SQL distinct values 4

CHUMPY · Feb 18, 2004

Hi,

I am trying to idenitfy duplicate records in two tables, the tables share exactly the same structure but there is no primary key. Is there a more efficient way to do this than below?

select * from T1 where (cola,colb,colc.........,colx) not in
(select cola,colb,colc,..............colx) from t2);

Thanks for any help

Gareth

carp · Feb 18, 2004

Try

SELECT * FROM t1
INTERSECT
SELECT * FROM t2;

This will give you a list of rows that are identical in both tables.

Elbert, CO
1043 MST

gunjan14 · Feb 18, 2004

Hi,

Isn't is better if we have column clause in the set operator. Means
(SELECT col1, col2, col3......
FROM t1
)
INTERSECT
(SELECT col1, col2, col3......
FROM t2
)

Because if the columns in the 2 tables are not matching positionally during table creation then
SELECT * FROM t1
INTERSECT
SELECT * FROM t2
may give erreneous result.

BR,
Gunjan

carp · Feb 18, 2004

According to the post,
"the tables share exactly the same structure".

If you want to type out all of the columns, go for it! But if the structures are "exactly the same", then I don't see the need.

CHUMPY · Feb 18, 2004

Thanks for the help guys, in this case I can guarentee the columns are in the same order.

Just as a matter of interest why is the intersect method more efficient than the in method?

Thanks

Gareth

gunjan14 · Feb 18, 2004

Yeah. I want to clarify my doubt regarding this
If i define the table like this
create table t1
(
col1 number,
col2 number
)
And during creation of second table
create table t2 (colx,coly) as
select col2,col1 from t1;

Cannot we say that structure in both the tables are same. Or the structure will be same if and only if each corresponding columns are also matching?

BR,
Gunjan

carp · Feb 18, 2004

Gareth -
The INTERSECT method may or may not be more efficient than an IN, depending on factors such as the number of rows in your tables, the indexing on the columns you are comparing. As I understand the inner workings of IN, Oracle will take a record from the outer table, and traverse the inner table until it either finds a match or comes to the last row of the inner table. An intersect will get the unique values from each table and return the ones that match.

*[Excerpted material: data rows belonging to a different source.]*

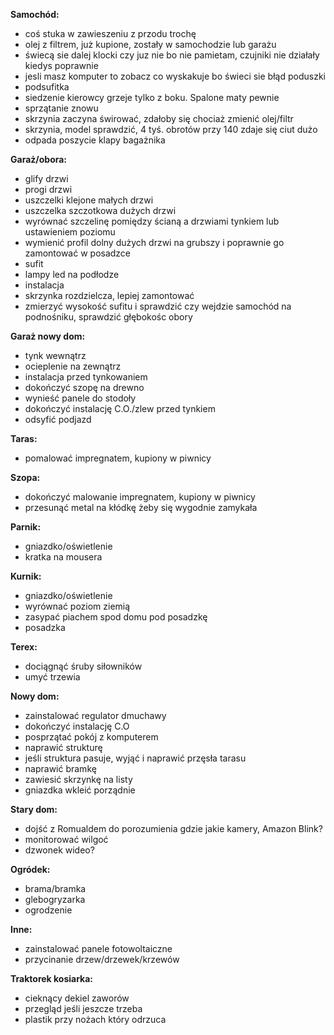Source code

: **Samochód:**
 - coś stuka w zawieszeniu z przodu trochę
 - olej z filtrem, już kupione, zostały w samochodzie lub garażu
 - świecą sie dalej klocki czy juz nie bo nie pamietam, czujniki nie działały kiedys poprawnie
 - jesli masz komputer to zobacz co wyskakuje bo świeci sie błąd poduszki
 - podsufitka
 - siedzenie kierowcy grzeje tylko z boku. Spalone maty pewnie
 - sprzątanie znowu
 - skrzynia zaczyna świrować, zdałoby się chociaż zmienić olej/filtr
 - skrzynia, model sprawdzić, 4 tyś. obrotów przy 140 zdaje się ciut dużo
 - odpada poszycie klapy bagażnika

**Garaż/obora:**
 - glify drzwi
 - progi drzwi
 - uszczelki klejone małych drzwi
 - uszczelka szczotkowa dużych drzwi
 - wyrównać szczelinę pomiędzy ścianą a drzwiami tynkiem lub ustawieniem poziomu
 - wymienić profil dolny dużych drzwi na grubszy i poprawnie go zamontować w posadzce
 - sufit
 - lampy led na podłodze
 - instalacja
 - skrzynka rozdzielcza, lepiej zamontować
 - zmierzyć wysokość sufitu i sprawdzić czy wejdzie samochód na podnośniku, sprawdzić głębokośc obory

**Garaż nowy dom:**
 - tynk wewnątrz
 - ocieplenie na zewnątrz
 - instalacja przed tynkowaniem
 - dokończyć szopę na drewno
 - wynieść panele do stodoły
 - dokończyć instalację C.O./zlew przed tynkiem
 - odsyfić podjazd

**Taras:**
 - pomalować impregnatem, kupiony w piwnicy

**Szopa:**
- dokończyć malowanie impregnatem, kupiony w piwnicy
 - przesunąć metal na kłódkę żeby się wygodnie zamykała

**Parnik:**
 - gniazdko/oświetlenie
 - kratka na mousera

**Kurnik:**
 - gniazdko/oświetlenie
 - wyrównać poziom ziemią
 - zasypać piachem spod domu pod posadzkę
 - posadzka

**Terex:**
 - dociągnąć śruby siłowników
 - umyć trzewia

**Nowy dom:**
 - zainstalować regulator dmuchawy
 - dokończyć instalację C.O
 - posprzątać pokój z komputerem
 - naprawić strukturę
 - jeśli struktura pasuje, wyjąć i naprawić przęsła tarasu
 - naprawić bramkę
 - zawiesić skrzynkę na listy
 - gniazdka wkleić porządnie

**Stary dom:**
 - dojść z Romualdem do porozumienia gdzie jakie kamery, Amazon Blink?
 - monitorować wilgoć
 - dzwonek wideo?

**Ogródek:**
 - brama/bramka
 - glebogryzarka
 - ogrodzenie

**Inne:**
 - zainstalować panele fotowoltaiczne
 - przycinanie drzew/drzewek/krzewów
 
 **Traktorek kosiarka:**
 - cieknący dekiel zaworów
 - przegląd jeśli jeszcze trzeba
 - plastik przy nożach który odrzuca
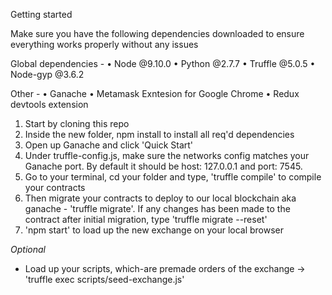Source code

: Getting started

Make sure you have the following dependencies downloaded to ensure everything works properly without any issues

Global dependencies - 
•	Node @9.10.0
•	Python @2.7.7
•	Truffle @5.0.5
•	Node-gyp @3.6.2

Other -
•	Ganache
•	Metamask Exntesion for Google Chrome
•	Redux devtools extension

1. Start by cloning this repo
2. Inside the new folder, npm install to install all req'd dependencies
3. Open up Ganache and click 'Quick Start'
4. Under truffle-config.js, make sure the networks config matches your Ganache port. By default it should be host: 127.0.0.1 and port:   7545. 
5. Go to your terminal, cd your folder and type, 'truffle compile' to compile your contracts 
6. Then migrate your contracts to deploy to our local blockchain aka ganache - 'truffle migrate'. If any changes has been made to the contract after initial migration, type 'truffle migrate --reset'
7. 'npm start' to load up the new exchange on your local browser

*Optional*
- Load up your scripts, which-are premade orders of the exchange -> 'truffle exec scripts/seed-exchange.js'


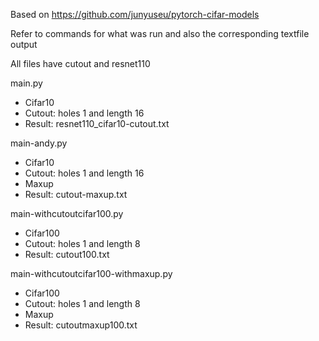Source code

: Based on https://github.com/junyuseu/pytorch-cifar-models

Refer to commands for what was run and also the corresponding textfile output

All files have cutout and resnet110

main.py
- Cifar10
- Cutout: holes 1 and length 16
- Result: resnet110_cifar10-cutout.txt

main-andy.py
- Cifar10
- Cutout: holes 1 and length 16
- Maxup
- Result: cutout-maxup.txt

main-withcutoutcifar100.py
- Cifar100
- Cutout: holes 1 and length 8
- Result: cutout100.txt

main-withcutoutcifar100-withmaxup.py
- Cifar100
- Cutout: holes 1 and length 8
- Maxup
- Result: cutoutmaxup100.txt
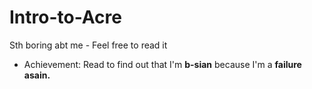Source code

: # Intro-to-Acre
Sth boring abt me - Feel free to read it
- Achievement: Read to find out that I'm **b-sian** because I'm a **failure asain.**
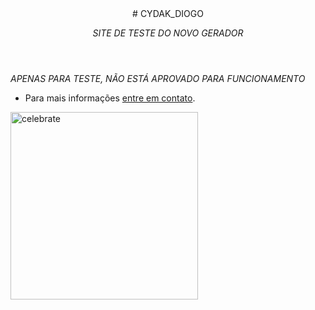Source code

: <header>
# CYDAK_DIOGO
  
_SITE DE TESTE DO NOVO GERADOR_
</header>

_APENAS PARA TESTE, NÃO ESTÁ APROVADO PARA FUNCIONAMENTO_
- Para mais informações [entre em contato](https://cydak.com.br/).

<img src=https://cydak.com.br/htmlf/smart/logo.png alt=celebrate width=300 align=center>

<footer>

</footer>
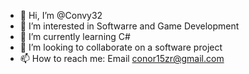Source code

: - 👋 Hi, I’m @Convy32
- 👀 I’m interested in Softwarre and Game Development
- 🌱 I’m currently learning C#
- 💞️ I’m looking to collaborate on a software project
- 📫 How to reach me: Email conor15zr@gmail.com

<!---
Convy32/Convy32 is a ✨ special ✨ repository because its `README.md` (this file) appears on your GitHub profile.
You can click the Preview link to take a look at your changes.
--->
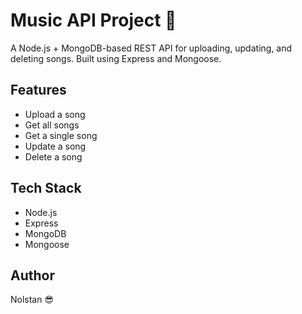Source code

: # Music API Project 🎵

A Node.js + MongoDB-based REST API for uploading, updating, and deleting songs. Built using Express and Mongoose.

## Features
- Upload a song
- Get all songs
- Get a single song
- Update a song
- Delete a song

## Tech Stack
- Node.js
- Express
- MongoDB
- Mongoose

## Author
Nolstan 😎
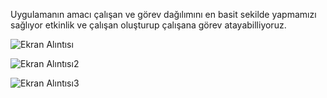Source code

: Uygulamanın amacı çalışan ve görev dağılımını en basit sekilde yapmamızı sağlıyor etkinlik ve çalışan oluşturup çalışana görev atayabilliyoruz.


![Ekran Alıntısı](https://github.com/muratgull07/Is-Takip-Yonetim-Sistemi/assets/148050387/d0949b9a-08b1-4ca0-a381-85dde1fafde1)



![Ekran Alıntısı2](https://github.com/muratgull07/Is-Takip-Yonetim-Sistemi/assets/148050387/045b35e3-9a5d-4731-b30d-470e7686049c)


![Ekran Alıntısı3](https://github.com/muratgull07/Is-Takip-Yonetim-Sistemi/assets/148050387/cfea9080-6283-4b8f-817e-e1d54193d47c)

As a simple test, I created a table with only four columns and only about 2500 rows, then ran both queries. The results are:

15:34:29 SQL> select * from test_table
15:34:32 2 intersect
15:34:33 3 select * from test_table;

1248 rows selected.

Elapsed: 00:00:07.06

Execution Plan
----------------------------------------------------------
0 SELECT STATEMENT Optimizer=CHOOSE
1 0 INTERSECTION
2 1 SORT (UNIQUE)
3 2 TABLE ACCESS (FULL) OF 'TEST_TABLE'
4 1 SORT (UNIQUE)
5 4 TABLE ACCESS (FULL) OF 'TEST_TABLE'

Statistics
----------------------------------------------------------
0 recursive calls
0 db block gets
34 consistent gets
0 physical reads
0 redo size
35745 bytes sent via SQL*Net to client
857 bytes received via SQL*Net from client
85 SQL*Net roundtrips to/from client
2 sorts (memory)
0 sorts (disk)
1248 rows processed

15:34:42 SQL> select * from test_table
15:35:28 2 where (user_name, user_id, created_by, creation_date)
15:35:29 3 in (select user_name, user_id, created_by, creation_date from fnd_user);

2496 rows selected.

Elapsed: 00:00:07.07

Execution Plan
----------------------------------------------------------
0 SELECT STATEMENT Optimizer=CHOOSE (Cost=16 Card=1 Bytes=112)
1 0 HASH JOIN (Cost=16 Card=1 Bytes=112)
2 1 TABLE ACCESS (FULL) OF 'FND_USER' (Cost=12 Card=1248 Byt
es=31200)

3 1 TABLE ACCESS (FULL) OF 'TEST_TABLE' (Cost=3 Card=491 Byt
es=42717)
Statistics
----------------------------------------------------------
0 recursive calls
0 db block gets
252 consistent gets
0 physical reads
0 redo size
67825 bytes sent via SQL*Net to client
1438 bytes received via SQL*Net from client
168 SQL*Net roundtrips to/from client
0 sorts (memory)
0 sorts (disk)
2496 rows processed

While the time differentials aren't dramatically different, compare the consistent gets required! Also, notice the difference in rows returned. This is because INTERSECT is going to return only the unique rows common to both tables - not every row that's common. This raises two other considerations: (1)the INTERSECT is probably going to return fewer values, yielding less network traffic (again, compare the above statistics). (2) If you are using IN and only want the distinct values, then you have to run

1 select distinct * from test_table
2 where (user_name, user_id, created_by, creation_date)
3* in (select user_name, user_id, created_by, creation_date from fnd_user)

1248 rows selected.

Elapsed: 00:00:07.06

Execution Plan
----------------------------------------------------------
0 SELECT STATEMENT Optimizer=CHOOSE (Cost=41 Card=1 Bytes=46)
1 0 SORT (UNIQUE) (Cost=41 Card=1 Bytes=46)
2 1 HASH JOIN (Cost=17 Card=1 Bytes=46)
3 2 TABLE ACCESS (FULL) OF 'FND_USER' (Cost=12 Card=1248 B
ytes=31200)

4 2 TABLE ACCESS (FULL) OF 'TEST_TABLE' (Cost=4 Card=2496
Bytes=52416)

Statistics
----------------------------------------------------------
0 recursive calls
0 db block gets
85 consistent gets
0 physical reads
0 redo size
35744 bytes sent via SQL*Net to client
857 bytes received via SQL*Net from client
85 SQL*Net roundtrips to/from client
1 sorts (memory)
0 sorts (disk)
1248 rows processed
which induces a sort in your execution plan.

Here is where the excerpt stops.